Laurent,
The problem with joining the requested string is that then I have to
manually parse the string for quotes, logic operators, etc. Why do
that when Search::QueryParser does that already. I am using
Search::QueryParser to join the strings. Let me try to explain with a
simple example. Here is an example search form:
Title: -"Harry Potter" AND - "Goblet"
Artist: Rowing
(submit)
So for each of these fields I create a new query parser object, one
for title and one for artist. This is so I do not have to parse the
strings. I then combine the results. To put it another way, I am
using QP for sub queries, then combining the results to construct the
full query. So while something may not be valid for a full query, for
a sub query it becomes valid.
John
On Jun 25, 2009, at 9:35 AM, Laurent Dami via RT wrote:
Show quoted text> <URL:
https://rt.cpan.org/Ticket/Display.html?id=47025 >
>
> Le Mer. Jun. 17 00:16:22 2009,
>
https://me.yahoo.com/a/C65XGal9idYkAVpA7fvNCA.qOi8-#33740 a écrit :
>> The last error check of the _parse function checks that there is a
>> positive value. Is it possible to make the check optional?

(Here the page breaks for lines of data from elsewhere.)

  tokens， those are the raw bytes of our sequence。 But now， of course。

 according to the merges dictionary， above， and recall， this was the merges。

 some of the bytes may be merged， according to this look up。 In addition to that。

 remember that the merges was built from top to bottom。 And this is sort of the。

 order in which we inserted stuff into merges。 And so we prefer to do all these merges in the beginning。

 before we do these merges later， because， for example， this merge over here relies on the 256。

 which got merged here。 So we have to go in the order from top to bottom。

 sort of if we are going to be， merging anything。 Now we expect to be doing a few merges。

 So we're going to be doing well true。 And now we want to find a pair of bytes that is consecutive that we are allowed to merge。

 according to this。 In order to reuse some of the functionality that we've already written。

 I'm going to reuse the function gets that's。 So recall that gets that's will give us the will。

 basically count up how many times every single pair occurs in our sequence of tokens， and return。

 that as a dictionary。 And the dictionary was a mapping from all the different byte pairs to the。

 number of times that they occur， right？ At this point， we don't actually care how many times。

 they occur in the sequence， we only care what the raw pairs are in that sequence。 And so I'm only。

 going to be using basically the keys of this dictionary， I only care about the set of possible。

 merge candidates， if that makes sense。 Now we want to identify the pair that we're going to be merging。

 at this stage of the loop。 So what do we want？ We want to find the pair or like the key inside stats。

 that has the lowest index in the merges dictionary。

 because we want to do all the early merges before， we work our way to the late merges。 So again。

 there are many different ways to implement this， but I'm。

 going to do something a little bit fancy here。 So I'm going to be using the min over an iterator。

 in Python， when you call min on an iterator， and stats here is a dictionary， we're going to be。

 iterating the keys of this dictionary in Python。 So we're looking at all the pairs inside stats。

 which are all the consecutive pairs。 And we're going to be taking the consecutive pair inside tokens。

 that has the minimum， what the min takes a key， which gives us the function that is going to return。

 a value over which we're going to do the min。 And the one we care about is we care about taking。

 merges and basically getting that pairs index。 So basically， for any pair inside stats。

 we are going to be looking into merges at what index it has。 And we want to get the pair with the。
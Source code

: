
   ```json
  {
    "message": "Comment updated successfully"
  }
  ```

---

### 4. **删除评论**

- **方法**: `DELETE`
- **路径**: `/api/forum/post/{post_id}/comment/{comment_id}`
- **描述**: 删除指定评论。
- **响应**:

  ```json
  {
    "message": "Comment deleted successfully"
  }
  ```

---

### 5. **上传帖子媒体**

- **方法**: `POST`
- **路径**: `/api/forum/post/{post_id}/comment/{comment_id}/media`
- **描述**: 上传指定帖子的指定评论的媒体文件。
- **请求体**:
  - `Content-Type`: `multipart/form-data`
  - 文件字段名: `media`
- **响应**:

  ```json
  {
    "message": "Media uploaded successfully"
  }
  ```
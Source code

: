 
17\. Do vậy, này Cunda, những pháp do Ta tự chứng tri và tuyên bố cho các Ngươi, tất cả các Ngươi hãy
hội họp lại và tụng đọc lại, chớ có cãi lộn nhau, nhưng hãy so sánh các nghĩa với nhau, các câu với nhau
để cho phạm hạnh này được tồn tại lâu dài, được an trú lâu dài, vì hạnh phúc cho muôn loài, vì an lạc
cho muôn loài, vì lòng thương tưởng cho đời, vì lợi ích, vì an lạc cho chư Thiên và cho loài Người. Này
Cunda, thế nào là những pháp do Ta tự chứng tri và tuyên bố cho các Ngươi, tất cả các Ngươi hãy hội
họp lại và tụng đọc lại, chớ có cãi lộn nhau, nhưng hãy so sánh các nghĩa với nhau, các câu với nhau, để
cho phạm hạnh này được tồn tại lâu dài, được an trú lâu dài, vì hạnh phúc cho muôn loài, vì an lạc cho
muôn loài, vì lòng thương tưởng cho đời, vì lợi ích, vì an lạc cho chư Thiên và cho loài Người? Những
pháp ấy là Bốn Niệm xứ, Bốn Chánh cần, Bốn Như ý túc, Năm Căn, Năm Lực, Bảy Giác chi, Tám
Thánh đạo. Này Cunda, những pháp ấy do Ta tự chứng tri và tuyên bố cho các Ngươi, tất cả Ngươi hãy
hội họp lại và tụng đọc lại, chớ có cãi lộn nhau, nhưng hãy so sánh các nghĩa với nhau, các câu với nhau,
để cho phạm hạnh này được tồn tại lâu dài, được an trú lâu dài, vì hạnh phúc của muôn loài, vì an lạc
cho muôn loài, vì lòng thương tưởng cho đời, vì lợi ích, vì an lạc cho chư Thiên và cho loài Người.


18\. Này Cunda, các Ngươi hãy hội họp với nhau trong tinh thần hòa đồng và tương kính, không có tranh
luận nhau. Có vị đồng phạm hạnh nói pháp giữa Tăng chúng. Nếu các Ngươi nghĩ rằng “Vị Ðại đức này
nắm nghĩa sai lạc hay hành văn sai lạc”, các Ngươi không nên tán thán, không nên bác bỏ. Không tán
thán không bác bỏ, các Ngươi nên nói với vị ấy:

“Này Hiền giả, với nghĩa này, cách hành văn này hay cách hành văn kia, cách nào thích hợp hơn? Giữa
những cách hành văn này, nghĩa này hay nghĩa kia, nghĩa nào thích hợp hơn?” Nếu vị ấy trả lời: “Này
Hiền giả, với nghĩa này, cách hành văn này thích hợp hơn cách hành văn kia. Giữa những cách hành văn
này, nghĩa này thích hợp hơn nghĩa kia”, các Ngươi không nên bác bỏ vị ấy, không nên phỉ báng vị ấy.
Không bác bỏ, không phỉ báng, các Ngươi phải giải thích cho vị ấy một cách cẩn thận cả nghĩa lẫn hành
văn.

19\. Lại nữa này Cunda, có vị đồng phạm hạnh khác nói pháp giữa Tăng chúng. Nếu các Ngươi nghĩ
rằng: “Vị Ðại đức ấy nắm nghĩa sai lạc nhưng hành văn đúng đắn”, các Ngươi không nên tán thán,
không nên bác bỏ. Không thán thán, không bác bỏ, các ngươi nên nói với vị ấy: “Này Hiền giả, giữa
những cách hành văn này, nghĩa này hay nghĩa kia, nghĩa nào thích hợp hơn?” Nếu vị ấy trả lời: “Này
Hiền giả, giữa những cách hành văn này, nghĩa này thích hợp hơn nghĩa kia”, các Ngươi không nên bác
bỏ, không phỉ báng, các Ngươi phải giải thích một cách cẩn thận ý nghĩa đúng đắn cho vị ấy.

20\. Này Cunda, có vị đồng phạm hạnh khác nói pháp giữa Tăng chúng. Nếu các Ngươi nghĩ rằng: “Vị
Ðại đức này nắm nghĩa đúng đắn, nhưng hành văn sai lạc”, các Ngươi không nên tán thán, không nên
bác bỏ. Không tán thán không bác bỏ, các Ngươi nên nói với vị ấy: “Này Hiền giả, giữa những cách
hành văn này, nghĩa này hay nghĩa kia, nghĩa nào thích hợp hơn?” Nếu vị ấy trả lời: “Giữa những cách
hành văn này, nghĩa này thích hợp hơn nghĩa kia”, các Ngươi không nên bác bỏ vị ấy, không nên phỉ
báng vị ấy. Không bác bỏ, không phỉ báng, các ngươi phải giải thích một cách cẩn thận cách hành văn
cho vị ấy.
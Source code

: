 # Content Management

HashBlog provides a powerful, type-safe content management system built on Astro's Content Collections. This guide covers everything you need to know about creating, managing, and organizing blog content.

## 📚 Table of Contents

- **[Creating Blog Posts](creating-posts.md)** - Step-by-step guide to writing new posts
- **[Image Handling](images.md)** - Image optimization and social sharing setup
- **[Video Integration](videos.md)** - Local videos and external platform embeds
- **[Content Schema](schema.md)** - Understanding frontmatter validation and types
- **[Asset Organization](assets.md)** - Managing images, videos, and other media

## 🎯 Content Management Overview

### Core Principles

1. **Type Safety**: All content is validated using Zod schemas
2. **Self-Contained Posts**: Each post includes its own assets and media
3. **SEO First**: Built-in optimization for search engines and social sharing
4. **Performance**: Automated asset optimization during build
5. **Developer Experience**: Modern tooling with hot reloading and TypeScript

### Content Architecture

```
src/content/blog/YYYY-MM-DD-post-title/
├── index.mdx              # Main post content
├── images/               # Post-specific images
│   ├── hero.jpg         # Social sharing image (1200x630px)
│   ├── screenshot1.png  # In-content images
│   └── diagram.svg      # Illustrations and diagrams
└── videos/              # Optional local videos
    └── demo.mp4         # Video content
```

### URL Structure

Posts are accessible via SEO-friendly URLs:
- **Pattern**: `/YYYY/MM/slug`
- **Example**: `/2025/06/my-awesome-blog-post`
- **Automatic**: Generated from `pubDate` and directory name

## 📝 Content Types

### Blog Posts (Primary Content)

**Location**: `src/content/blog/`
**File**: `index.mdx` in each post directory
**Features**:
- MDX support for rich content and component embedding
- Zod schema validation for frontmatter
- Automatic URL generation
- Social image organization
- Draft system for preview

Reason
>> being is I have a search form with multiple fields. Each one of
>> those
>> fields are separately ran through Search::QueryParser. So if I
>> wanted
>> to find all books by rowling that were not Harry Potter books, I
>> could
>> enter rowling in the author field and -"harry potter" in the title
>> field. If I comment out the positive value check, everything works
>> as
>> expected.
>
> Hi,
>
> A request without positive value doesn't make sense (Google won't let
> you do that either).
>
> You should join your request fields into a single string BEFORE
> passing
> them to QueryParser. I have one application where this is done in
> javascript on the client-side (onsubmit handler); but of course it can
> also be done server-side. Once you have a joined string like
>
> 'author:rowling -title:"Harry Potter"'
>
> then Search::QueryParser will happily parse it.